0 1 2     3 4   5 6   7 8 
a b   y   d e | f y   h i
a b   y | d e | f y | h i
a b | y | d e | f y | h i 

The longest substring in the left side is either "ab" or "de", but we know that "de" is adjacent to an 'f' which would make "def" the longest. I don't know exactly how to carry on with this problem. Please do not give me a program to solve this problem.

DrJessop
  • 462
  • 6
  • 26

4 Answers4

2

It is possible. But then you each time need to return four values: the longest subsequence that starts at the left end of the "slice" (this can be zero), the longest subsequence "in the middle", the longest subsequence that ends at the right end of the "slice" (this can be zero as well), and if the string is just a sequence of non-Y characters (a boolean). The fourth element can in fact just be derived by checking if one of the elements in the first three is equal to the length, but this is probably easier to implement.

Why is this important? Because a sequence of non-ys can pass "through" a divide. For example:

abcdeYfghi   jklYmnopqr

here if we split it in the middle (or any other way that is not "constant" and "rest").

So here recursively we have several cases:

  1. the empty string returns (0, 0, 0, True),
  2. the non-empty string other than Y, we return (1, 1, 1, True);
  3. for the singleton string Y we return (0, 0, 0, False);
  4. the recursive case that divides the string in two, and applies "merge" logic afterwards on the results.

The "merge logic" is rather complex, especially since it is possible that both "subslices" only contain non-Y strings. After slicing we thus obtain two triples (a0, a1, a2, a3) and (b0, b1, b2, b3), and we produce a 3-tuple (c0, c1, c2, c3).

If a3 = True and b3 = True, then of course that means that the current slice contains no Y's as well. So we can derive that:

c3 = a3 and b3

given a3 holds, then it holds that c0 = a0 + b0 since then a0 has no Y's and thus the left "sequence" is the same as the entire length of the subsequence plus the left subsequence of the right part. If a3 does not hold, c0 is just a0.

Given b3 holds, then it holds that c2 = a2 + b2 for the same reasoning as the one above, if not, then a2 = b2.

Now the element in the middle is the maximum of three elements:

  1. the element in the middle of the left slice a1;
  2. the element in the middle of the right slice b1; and
  3. the sum of a2 and b0 since there can be overlap and then this is the sum of the two.

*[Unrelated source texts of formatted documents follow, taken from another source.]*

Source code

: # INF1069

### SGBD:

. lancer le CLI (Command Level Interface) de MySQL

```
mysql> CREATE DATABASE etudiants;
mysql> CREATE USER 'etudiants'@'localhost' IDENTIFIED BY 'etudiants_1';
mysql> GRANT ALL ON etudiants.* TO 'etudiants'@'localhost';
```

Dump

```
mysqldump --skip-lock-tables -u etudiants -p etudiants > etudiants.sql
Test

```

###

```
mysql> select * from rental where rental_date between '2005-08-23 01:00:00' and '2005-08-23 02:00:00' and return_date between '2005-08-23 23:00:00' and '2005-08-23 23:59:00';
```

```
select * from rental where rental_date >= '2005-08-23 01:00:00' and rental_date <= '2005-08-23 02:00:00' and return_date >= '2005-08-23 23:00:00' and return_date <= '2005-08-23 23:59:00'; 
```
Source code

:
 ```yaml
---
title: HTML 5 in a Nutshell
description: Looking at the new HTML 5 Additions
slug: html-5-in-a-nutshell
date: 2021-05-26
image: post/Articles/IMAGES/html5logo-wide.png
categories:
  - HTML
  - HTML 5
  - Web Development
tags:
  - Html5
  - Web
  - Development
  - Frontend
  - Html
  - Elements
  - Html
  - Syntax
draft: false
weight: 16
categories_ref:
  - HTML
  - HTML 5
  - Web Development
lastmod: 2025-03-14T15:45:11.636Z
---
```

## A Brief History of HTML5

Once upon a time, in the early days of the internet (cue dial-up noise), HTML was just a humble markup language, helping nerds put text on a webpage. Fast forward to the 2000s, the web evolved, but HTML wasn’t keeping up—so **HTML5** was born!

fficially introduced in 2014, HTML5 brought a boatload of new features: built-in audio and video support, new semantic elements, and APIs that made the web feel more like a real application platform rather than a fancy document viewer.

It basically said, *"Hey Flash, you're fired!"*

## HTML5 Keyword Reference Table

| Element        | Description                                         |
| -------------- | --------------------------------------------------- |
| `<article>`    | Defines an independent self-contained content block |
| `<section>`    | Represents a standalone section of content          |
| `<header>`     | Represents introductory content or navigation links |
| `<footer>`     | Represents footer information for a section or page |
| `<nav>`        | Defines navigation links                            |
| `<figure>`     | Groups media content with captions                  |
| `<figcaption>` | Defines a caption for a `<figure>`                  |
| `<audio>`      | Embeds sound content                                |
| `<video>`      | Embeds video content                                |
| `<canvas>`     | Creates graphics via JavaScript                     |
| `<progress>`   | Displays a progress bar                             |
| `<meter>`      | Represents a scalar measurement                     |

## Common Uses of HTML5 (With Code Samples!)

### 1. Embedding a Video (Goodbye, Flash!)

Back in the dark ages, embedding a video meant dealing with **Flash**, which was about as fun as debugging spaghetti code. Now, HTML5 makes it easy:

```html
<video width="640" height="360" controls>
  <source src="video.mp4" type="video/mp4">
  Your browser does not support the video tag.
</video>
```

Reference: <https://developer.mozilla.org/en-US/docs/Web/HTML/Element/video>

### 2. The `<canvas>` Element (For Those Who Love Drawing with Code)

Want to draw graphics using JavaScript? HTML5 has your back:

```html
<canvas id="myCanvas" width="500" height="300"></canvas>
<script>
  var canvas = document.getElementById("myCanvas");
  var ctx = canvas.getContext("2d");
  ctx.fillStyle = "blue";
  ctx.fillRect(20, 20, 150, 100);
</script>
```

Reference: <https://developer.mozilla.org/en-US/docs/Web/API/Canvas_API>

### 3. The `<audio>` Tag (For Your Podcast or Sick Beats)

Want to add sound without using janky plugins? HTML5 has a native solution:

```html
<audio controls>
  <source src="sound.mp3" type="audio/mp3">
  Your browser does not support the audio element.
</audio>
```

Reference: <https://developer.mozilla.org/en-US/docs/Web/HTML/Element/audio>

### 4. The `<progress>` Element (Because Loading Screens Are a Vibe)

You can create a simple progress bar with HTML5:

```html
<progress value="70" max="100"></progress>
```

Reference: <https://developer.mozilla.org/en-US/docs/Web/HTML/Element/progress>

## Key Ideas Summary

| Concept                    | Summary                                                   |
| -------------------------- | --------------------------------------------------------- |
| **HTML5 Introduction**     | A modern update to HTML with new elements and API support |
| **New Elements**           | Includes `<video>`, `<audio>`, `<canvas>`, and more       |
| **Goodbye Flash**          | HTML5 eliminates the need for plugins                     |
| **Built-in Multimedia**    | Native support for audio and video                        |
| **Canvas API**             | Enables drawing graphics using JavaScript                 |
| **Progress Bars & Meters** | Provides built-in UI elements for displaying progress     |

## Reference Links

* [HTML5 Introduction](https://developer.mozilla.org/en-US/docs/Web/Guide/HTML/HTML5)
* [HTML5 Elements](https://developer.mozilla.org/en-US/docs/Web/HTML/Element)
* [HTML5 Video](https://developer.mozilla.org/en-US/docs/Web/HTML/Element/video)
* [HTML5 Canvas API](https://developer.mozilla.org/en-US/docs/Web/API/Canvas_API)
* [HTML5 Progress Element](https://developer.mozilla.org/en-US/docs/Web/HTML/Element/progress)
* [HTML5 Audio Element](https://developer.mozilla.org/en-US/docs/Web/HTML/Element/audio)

We thus return the maximum of the tree.

So in Python, this looks like:

def longestNoY(string, start, end):
    if start == end:
        return (0, 0, 0, True)
    elif start+1 == end:
        if string[start] == 'y':
            return (0, 0, 0, False)
        else:
            return (1, 1, 1, True)
    else:
        mid = (start + end)//2
        a0, a1, a2, a3 = longestNoY(string, start, mid)
        b0, b1, b2, b3 = longestNoY(string, mid, end)
        c3 = a3 and b3
        c0 = a0 + a3 * b0
        c2 = b2 + b3 * a2
        c1 = max(a1, b1, a2 + b0)
        return (c0, c1, c2, c3)

The final result is the maximum of the first three items in the tuple.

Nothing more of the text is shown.